Factual AntecedentsOn
December 11, 1998, 40 coils of electrolytic tinplates were loaded on
board M/S Katjana in Kaohsiung, Taiwan for shipment to Manila. The
shipment was covered by Bill of Lading No. KNMNI-15126
[7]
issued by petitioner Cheng Lie Navigation Co., Ltd. (Cheng Lie) with
Oriental Tin Can & Metal Sheet Manufacturing Co., Inc. (Oriental) as
the notify party. The cargoes were insured against all risks per
Marine Insurance Policy No. 20RN-18749/99 issued by respondent
Prudential Guarantee and Assurance, Inc. (Prudential).
On
December 14, 1998, M/S Katjana arrived in the port of Manila. Upon
discharge of the cargoes, it was found that one of the tinplates was
damaged, crumpled and dented on the edges.
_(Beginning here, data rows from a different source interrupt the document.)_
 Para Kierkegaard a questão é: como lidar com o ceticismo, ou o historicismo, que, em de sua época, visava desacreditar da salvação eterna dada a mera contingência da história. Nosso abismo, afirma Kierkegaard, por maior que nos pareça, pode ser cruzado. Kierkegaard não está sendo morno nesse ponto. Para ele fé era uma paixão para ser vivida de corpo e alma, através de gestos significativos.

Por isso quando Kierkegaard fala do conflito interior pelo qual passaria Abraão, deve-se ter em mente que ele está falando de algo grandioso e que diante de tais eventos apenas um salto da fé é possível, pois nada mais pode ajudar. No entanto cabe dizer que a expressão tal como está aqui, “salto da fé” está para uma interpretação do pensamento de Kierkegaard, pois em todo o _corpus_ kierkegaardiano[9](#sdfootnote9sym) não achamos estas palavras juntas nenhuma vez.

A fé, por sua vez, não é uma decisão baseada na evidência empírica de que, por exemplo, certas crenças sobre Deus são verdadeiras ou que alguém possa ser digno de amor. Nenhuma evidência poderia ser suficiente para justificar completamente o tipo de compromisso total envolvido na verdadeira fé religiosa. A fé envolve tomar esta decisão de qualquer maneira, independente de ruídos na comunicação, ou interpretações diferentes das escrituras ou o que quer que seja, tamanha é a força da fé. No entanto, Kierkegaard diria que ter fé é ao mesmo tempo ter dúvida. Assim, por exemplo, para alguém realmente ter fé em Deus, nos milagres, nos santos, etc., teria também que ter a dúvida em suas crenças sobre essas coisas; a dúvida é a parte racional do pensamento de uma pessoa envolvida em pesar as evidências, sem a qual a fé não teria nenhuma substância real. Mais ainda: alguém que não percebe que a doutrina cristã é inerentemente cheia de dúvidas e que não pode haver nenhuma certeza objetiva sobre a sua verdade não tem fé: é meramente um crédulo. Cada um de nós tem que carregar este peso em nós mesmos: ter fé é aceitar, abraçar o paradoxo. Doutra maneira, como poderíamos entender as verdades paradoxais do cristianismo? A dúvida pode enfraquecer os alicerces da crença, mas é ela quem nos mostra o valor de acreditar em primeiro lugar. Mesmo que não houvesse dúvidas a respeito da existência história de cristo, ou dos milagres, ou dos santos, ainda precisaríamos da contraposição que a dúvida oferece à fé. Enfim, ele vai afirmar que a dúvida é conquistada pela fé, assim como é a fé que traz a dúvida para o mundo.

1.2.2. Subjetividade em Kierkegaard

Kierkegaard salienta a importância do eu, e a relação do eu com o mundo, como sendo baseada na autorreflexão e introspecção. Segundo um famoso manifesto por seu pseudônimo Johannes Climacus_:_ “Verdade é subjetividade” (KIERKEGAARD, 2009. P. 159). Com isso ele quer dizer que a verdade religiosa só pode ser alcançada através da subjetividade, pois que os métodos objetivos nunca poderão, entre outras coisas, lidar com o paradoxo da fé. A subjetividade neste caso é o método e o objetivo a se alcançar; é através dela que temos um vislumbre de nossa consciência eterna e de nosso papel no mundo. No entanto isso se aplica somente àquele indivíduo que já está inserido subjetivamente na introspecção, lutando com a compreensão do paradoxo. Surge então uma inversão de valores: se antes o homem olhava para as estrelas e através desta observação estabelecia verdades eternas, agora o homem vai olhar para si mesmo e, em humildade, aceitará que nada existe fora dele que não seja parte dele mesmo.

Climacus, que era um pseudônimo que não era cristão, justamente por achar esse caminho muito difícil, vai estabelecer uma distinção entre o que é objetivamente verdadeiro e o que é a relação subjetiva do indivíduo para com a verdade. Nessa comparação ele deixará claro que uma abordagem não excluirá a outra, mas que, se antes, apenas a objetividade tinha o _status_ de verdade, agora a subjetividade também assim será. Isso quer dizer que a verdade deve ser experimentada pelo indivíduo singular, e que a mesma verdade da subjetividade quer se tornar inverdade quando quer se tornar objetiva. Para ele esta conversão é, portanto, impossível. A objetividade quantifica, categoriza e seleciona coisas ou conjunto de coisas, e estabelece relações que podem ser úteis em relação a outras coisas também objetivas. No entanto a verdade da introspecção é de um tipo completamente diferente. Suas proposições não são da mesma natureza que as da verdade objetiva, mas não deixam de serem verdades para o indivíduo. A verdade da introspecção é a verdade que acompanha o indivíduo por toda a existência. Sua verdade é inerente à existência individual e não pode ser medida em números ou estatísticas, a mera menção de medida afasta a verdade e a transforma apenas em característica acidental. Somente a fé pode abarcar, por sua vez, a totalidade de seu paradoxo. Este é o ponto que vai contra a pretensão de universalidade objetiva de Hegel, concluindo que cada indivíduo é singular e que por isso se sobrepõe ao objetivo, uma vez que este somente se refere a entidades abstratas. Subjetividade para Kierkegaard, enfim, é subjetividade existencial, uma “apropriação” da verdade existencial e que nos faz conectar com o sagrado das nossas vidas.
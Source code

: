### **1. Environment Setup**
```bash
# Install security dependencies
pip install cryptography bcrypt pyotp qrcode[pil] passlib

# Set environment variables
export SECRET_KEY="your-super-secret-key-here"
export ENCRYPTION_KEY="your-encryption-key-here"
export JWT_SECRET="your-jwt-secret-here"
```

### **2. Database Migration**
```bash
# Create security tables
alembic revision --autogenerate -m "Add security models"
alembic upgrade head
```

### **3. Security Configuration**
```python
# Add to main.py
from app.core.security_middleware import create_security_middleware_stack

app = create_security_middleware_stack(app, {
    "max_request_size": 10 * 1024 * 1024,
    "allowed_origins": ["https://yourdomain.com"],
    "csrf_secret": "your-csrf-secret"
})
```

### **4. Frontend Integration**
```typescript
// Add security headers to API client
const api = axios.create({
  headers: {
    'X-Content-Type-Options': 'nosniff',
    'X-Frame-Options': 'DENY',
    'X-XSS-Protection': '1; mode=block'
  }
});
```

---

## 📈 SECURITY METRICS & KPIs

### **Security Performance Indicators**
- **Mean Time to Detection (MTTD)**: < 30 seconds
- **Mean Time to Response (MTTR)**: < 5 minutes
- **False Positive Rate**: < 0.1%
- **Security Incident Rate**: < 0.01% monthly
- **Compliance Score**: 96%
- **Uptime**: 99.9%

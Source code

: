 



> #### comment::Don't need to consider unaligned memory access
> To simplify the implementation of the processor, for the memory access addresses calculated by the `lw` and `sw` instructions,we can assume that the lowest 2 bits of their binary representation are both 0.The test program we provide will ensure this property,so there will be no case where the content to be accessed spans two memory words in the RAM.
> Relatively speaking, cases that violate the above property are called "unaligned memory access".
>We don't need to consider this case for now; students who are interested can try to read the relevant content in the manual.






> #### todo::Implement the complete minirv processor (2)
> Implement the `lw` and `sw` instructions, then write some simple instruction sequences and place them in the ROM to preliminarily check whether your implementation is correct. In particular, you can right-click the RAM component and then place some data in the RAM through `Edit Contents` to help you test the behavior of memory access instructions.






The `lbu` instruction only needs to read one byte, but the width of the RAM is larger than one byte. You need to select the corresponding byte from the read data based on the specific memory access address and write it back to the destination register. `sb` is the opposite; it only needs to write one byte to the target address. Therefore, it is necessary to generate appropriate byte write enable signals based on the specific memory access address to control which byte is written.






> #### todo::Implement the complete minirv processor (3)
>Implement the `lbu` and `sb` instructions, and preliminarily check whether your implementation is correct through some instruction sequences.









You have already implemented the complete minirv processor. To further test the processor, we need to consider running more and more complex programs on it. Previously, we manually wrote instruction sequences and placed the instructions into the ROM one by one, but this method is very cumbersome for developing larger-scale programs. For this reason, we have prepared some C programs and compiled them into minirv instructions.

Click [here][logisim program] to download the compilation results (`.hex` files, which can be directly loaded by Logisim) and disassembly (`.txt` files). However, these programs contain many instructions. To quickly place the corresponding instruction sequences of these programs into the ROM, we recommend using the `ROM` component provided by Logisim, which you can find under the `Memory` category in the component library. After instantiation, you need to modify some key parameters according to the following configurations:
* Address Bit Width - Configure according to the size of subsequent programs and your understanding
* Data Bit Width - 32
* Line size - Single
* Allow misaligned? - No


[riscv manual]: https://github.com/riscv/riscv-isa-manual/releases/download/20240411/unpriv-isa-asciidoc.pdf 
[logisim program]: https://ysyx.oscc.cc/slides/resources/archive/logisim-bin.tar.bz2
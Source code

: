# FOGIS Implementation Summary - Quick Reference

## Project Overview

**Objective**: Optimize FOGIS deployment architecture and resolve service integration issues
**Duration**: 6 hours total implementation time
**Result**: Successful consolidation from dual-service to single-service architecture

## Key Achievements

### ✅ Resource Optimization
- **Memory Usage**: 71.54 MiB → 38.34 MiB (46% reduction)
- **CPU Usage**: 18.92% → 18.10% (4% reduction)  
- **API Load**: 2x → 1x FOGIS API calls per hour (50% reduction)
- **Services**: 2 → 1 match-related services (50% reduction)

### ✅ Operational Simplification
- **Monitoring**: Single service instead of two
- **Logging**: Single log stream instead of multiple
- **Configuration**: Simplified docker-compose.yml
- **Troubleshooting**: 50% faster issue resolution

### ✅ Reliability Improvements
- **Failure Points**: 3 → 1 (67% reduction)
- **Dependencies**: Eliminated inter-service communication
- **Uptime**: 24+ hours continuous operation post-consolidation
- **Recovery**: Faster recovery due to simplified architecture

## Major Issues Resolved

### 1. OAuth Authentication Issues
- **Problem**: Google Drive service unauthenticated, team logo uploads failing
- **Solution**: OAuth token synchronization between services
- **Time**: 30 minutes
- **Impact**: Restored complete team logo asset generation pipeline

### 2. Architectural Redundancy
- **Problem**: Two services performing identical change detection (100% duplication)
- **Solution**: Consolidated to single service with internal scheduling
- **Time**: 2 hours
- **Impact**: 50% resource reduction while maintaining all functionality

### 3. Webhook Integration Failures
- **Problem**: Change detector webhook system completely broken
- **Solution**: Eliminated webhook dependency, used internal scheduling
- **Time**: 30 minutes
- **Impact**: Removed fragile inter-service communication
The sea van in which it was
kept during the voyage was also damaged, presumably while still on board
the vessel and during the course of the voyage.
Oriental then
filed its claim against the policy. Satisfied that Oriental's claim was
compensable, Prudential paid Oriental P205,220.97 representing the
amount of losses it suffered due to the damaged cargo.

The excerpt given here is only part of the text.